I attended Aunt Edith's funeral at Sheffield and to date this has turned out to be my last meeting with the remaining members of the BELLAMY branch of the family.
If any members of the BELLAMY / KNAPTON branches of the family happen to read this I would very much like to hear from them. To access my contact form please click here.
Owlerton, Burton Street, Bamforth Street, Capel Street, Cuthbert Bank Road, Roscoe Bank, Shalesmoor, Jericho and Saint Philip's Road are districts and streets in the north-west of Sheffield where ancestors from my ASHFORTH line were born; most lived and died there too.
As a very young child I remember being dragged off to what seemed like far away places in order to visit the 'rellies', and how one felt like an explorer, cautiously examining an alien environment. During these visits we children would be quickly ushered out to play, usually into the backyard or street, which of course were quite safe, being devoid of motor vehicles.
I was born at Hawksley Road, just off Owlerton Green, though I don't recall there being a great deal of 'green' other than that of Hillsborough Park. I was christened at the Church of Saint John the Baptist, Owlerton, which remarkably, is still in service as a church, despite the dire developments which have taken place all around.
I remember there were three cul-de-sac: Hawksley Road (at the end of which were gates leading into the southern section of Hillsborough Park), Cheadle Street and Cannock Street. What I do remember quite clearly is that for some considerable time only one family owned a motor vehicle. I think this family, a retired man and wife, were named Mr and Mrs Thurlin. I recall they hated us using the gable end of their house for football, tennis and cricket practice, and the risks we took when the inevitable happened and we had to recover the ball from their backyard.
In the midst of row after row of terraced houses, Hillsborough Park was our saviour. We would spend most of our days playing football or cricket, until just before dusk when the toll of the bell would signify that the huge iron gates would soon be locked.
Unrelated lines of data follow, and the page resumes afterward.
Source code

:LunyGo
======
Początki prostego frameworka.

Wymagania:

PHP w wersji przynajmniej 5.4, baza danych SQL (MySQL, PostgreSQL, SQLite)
Not that this mattered much, since as soon as the 'parky' had carried out his duties and was out of sight, we merely scrambled over the park gates and carried on playing until hunger finally drove us home.
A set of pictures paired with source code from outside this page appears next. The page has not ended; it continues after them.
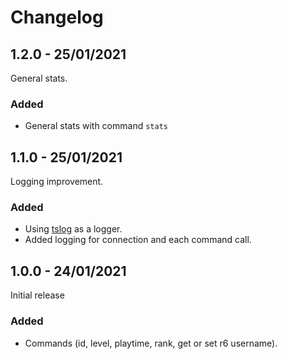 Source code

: # Changelog

## 1.2.0 - 25/01/2021

General stats.

### Added

- General stats with command `stats`

## 1.1.0 - 25/01/2021

Logging improvement.

### Added

- Using [tslog](https://tslog.js.org/) as a logger.
- Added logging for connection and each command call.

## 1.0.0 - 24/01/2021

Initial release

### Added

- Commands (id, level, playtime, rank, get or set r6 username).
Four generations lived in a rented 3 bedroom terraced house with the ubiquitous outside toilet, which was without an electric light, and of course, freezing cold in winter. But unlike many of the houses it had the luxury of a bathroom, admittedly very small but enormous when compared to a tin bath. The bedrooms were so cold in winter that I would sleep with a hot brick wrapped in a blanket to my feet. The brick was placed in the coal fire just before I went to bed. At least unlike an hot water bottle it couldn't burst, though third degree burns were always a distinct possibility.
My great grandmother Florence ASHFORTH (née Florence FLOWERS 1876-1973), her son and daughter-in-law (my grandfather and grandmother) Ernest ASHFORTH 1905-1990 and Emily ASHFORTH (née Emily BELLAMY 1903-1992), my mother and father and me. When some six years later my younger sister was born I guess we were probably officially classed as 'overcrowded'. So at the age of 7 years I and my family left the ASHFORTH household and moved approximately 3 miles to a newly built semi-detached house at School Lane, Stannington near Sheffield.
In the mid 1950's Stannington was still just a village, with a handful of shops, little new development and lots of wide open spaces. A totally alien environment to a young lad from the inner city.